Members of the 9/11 commission that destroyed countless political careers.

"A few adept legislative maneuvers could have saved the reputations of hundreds," President Bush's counterterrorism chief Fran Townsend told reporters Monday. "Had we foreseen the dangers of the commission's deceptively simple requests, we could have spared dozens of victims from the shocking, public mangling of their careers."

"It's tragic," Townsend added. "All those political futures snuffed out as millions of Americans watched on television. And to think there was a remote chance that they could've gotten our president."

Although there were only 10 commission members, they worked with shocking efficiency, and served to carry out the decisions made with the help of a much larger network of government employees.

"The frighteningly resolute faces of commission chair Thomas H. Kean and vice-chair Lee H. Hamilton are familiar after several weeks of frenzied media coverage, but the commission's roots run deeper," Townsend said. "The thing that keeps me awake at night is the number of advisors who are still out there today, secretly evaluating our policies. We have no way of knowing who might be called forth by a panel in the future."

"You see the vast scope of the problem," Townsend added. "We're fighting a whole new type of enemy—one that hides among its victims."

National security advisor Condoleezza Rice said that her office did not receive any intelligence regarding the commission's scope until it was already in place, and therefore was unable to implement a strategy to thwart its efforts.

Sen. Joe Lieberman (D-CT) agreed.

"Nobody saw this coming," Lieberman said. "With 20/20 hindsight, of course, we know that if [House Speaker Dennis] Hastert hadn't let Public Law 107-306 come to the floor in November of 2002, we could have saved many of our colleagues from their sad fates."

Tenet, whose agency was ripped apart by the 9/11 commission.

But Lieberman said that government officials should not look to place blame in the wake of the panel.

"Yes, if various departments had communicated certain intelligence, many of our colleagues would not have found themselves trapped under mounds of paperwork," Lieberman said. "But, as tempting as it is to point fingers, we need to move forward and look at how we can prevent another 9/11 commission from happening."

George Tenet, who recently resigned as director of the CIA, was among the high-profile casualties of the commission's investigation of key government agencies. According to Alan Fenton, Tenet's public-relations-crisis manager, Washington "seriously underestimated" the commission's power.

"Everybody thought, 'Ten guys, sitting together in some room somewhere, armed with only the power of subpoena—who could they hurt?'" Fenton said. "No one guessed that a commission this small could inflict so much political damage."

Defense lawyer Mark Agara, who has provided legal counsel for many of the commission's victims, blamed party insiders' short-sightedness on what he termed a "pre-9/11-commission mindset."

"A panel criticizing the actions that the administration took in response to the most devastating terrorist attack in history?" Agara asked. "People never considered the possibility.

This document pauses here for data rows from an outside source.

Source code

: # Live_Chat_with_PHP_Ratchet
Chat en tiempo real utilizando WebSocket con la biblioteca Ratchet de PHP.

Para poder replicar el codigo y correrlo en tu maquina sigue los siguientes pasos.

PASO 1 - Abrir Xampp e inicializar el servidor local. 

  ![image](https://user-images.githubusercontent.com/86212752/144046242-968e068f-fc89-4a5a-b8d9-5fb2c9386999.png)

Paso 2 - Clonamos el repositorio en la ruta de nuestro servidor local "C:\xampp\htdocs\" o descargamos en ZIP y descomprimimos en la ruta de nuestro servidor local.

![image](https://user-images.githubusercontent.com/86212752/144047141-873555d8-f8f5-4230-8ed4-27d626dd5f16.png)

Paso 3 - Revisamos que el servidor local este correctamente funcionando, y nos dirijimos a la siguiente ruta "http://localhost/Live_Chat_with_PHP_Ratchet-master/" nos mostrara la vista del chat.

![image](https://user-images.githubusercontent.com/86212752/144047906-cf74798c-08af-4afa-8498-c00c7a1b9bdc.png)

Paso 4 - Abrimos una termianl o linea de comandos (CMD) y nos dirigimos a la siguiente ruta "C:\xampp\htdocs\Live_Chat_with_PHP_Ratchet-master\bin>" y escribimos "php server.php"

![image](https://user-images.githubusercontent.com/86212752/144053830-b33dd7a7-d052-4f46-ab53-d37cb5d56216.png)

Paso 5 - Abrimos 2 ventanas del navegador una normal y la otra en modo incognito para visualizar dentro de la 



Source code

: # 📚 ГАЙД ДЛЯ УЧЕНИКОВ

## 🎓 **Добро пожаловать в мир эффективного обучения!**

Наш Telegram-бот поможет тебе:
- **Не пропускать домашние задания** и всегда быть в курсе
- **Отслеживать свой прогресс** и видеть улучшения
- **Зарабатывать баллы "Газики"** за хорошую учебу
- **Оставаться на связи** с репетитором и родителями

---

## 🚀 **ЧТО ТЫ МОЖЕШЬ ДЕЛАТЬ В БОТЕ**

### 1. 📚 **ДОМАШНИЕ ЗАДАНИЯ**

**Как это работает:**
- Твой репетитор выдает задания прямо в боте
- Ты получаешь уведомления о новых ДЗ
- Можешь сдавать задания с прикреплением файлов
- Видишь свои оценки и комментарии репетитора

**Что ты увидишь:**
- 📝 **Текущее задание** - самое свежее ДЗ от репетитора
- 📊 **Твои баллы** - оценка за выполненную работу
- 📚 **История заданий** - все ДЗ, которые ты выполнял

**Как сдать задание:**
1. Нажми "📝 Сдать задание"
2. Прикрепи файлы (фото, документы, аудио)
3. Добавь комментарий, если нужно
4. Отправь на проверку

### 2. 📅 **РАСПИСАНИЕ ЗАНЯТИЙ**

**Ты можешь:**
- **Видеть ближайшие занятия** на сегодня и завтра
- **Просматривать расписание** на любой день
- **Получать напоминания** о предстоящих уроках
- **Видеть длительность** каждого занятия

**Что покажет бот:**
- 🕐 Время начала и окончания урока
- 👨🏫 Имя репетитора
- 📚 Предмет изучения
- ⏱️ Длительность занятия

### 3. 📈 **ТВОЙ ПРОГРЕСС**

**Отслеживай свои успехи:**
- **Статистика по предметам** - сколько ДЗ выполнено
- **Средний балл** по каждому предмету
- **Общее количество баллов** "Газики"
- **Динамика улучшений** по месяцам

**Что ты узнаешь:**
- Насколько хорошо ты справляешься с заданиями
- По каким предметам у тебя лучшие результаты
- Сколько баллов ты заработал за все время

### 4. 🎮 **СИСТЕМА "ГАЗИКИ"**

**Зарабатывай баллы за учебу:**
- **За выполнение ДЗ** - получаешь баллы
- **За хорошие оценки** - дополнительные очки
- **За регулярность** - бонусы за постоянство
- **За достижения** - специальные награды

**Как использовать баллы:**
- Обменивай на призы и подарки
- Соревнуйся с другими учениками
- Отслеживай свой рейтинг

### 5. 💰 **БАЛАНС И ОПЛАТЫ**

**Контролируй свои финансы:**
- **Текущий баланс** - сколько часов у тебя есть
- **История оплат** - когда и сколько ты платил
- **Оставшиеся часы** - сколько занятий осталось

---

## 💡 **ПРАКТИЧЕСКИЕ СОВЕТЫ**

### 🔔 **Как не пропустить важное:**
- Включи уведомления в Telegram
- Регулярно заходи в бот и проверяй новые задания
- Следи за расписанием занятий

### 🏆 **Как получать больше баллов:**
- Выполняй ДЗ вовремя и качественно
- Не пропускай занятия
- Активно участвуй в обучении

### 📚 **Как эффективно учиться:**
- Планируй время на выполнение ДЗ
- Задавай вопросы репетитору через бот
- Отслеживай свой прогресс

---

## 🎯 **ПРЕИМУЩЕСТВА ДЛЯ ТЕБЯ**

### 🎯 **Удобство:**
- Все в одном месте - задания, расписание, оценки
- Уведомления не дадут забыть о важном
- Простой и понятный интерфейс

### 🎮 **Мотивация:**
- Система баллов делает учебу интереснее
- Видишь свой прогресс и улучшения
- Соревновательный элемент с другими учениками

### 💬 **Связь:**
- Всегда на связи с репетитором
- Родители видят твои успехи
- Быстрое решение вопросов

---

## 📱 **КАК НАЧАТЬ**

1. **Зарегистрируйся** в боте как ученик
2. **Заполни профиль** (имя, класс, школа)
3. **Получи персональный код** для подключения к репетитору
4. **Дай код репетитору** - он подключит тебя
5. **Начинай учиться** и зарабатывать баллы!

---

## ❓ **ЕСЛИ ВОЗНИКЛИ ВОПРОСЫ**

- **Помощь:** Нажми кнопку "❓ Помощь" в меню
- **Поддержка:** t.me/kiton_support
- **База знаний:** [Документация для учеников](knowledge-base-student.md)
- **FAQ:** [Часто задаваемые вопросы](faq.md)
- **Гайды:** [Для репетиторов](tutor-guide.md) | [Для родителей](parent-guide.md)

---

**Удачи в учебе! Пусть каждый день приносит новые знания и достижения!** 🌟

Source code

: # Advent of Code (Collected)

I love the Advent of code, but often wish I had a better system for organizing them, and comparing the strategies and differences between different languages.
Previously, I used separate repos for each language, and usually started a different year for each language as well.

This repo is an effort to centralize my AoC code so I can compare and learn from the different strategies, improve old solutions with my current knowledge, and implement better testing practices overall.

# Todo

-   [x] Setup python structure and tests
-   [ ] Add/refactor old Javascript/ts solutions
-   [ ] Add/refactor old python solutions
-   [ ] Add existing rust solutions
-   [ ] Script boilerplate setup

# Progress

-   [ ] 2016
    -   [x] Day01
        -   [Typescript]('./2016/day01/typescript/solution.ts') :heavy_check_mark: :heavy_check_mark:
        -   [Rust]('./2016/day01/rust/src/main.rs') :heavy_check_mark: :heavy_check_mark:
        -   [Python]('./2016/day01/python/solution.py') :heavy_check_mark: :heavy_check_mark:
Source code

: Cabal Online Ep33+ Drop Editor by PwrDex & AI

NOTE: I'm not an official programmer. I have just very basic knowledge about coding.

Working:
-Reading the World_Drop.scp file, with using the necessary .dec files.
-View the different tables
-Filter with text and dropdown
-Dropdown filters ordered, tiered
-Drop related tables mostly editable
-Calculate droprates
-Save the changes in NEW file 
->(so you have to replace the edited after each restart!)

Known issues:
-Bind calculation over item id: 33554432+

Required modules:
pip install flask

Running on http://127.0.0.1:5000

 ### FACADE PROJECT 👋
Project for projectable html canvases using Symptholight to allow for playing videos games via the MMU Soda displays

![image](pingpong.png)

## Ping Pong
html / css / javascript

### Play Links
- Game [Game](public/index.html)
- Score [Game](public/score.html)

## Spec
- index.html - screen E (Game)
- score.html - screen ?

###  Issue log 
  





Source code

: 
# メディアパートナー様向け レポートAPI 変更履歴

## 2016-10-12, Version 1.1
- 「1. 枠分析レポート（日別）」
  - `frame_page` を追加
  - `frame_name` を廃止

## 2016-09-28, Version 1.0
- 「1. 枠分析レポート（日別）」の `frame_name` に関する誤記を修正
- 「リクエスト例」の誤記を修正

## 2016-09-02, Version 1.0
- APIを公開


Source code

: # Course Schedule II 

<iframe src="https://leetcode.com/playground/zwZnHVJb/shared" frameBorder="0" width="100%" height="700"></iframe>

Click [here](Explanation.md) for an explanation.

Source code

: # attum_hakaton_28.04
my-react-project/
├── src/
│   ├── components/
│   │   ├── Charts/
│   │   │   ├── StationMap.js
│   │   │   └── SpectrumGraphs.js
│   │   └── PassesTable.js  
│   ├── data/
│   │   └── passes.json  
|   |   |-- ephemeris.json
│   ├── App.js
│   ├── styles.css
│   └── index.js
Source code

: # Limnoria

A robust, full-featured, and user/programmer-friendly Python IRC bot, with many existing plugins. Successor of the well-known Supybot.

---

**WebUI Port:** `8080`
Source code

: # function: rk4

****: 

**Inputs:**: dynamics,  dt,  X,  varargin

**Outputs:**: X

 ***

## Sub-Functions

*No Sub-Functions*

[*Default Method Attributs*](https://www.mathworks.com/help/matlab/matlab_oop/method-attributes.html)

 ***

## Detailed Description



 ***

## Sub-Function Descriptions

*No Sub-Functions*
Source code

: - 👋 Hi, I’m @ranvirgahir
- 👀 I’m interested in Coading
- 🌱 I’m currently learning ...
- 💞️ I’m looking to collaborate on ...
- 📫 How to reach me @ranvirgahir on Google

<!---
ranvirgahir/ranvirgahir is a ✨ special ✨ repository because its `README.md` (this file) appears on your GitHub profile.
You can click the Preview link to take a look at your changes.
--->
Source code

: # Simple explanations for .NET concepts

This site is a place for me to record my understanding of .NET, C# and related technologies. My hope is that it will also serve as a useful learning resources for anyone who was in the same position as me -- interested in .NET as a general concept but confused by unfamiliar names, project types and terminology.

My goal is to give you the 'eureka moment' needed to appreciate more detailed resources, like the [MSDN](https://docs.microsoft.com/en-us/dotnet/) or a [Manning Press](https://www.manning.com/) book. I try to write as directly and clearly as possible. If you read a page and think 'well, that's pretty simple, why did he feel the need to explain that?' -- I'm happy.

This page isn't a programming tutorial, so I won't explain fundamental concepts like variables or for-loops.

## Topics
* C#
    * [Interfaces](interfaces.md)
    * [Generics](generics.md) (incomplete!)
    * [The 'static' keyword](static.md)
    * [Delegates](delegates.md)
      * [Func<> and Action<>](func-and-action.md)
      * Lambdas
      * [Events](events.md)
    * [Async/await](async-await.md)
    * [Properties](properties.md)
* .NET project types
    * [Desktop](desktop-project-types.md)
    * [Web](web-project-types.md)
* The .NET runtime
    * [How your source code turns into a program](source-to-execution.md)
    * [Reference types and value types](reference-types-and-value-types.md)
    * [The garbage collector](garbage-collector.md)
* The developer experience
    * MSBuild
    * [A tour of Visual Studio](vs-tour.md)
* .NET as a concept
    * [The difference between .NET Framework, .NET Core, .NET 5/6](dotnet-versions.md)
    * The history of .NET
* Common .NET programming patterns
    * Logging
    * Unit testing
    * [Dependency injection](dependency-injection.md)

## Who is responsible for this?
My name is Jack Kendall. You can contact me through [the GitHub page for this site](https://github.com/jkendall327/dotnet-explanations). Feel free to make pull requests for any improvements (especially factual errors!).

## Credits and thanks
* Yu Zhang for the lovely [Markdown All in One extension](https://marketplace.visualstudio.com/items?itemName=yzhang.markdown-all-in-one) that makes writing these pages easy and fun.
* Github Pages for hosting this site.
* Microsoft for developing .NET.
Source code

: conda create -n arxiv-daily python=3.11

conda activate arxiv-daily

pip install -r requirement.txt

But now, here we stand—whole departments ripped apart, agencies in ruin, and, worst of all, the job security that government employees once took for granted gone forever."

Capitol Hill, ground zero for the investigation, is still reeling in the wake of the 9/11 commission. Americans from across the country continue to offer prayers and assemble candlelight vigils outside federal buildings that contain the offices of the fallen-in-stature.

"Think not only of these poor politicians, but of their families and their staffs," said Gerald Davis, spokesman for Stop The Panels, a group of advocates for the unseen victims of investigations. "Anyone who works for an important Washington politician has been touched by this tragedy."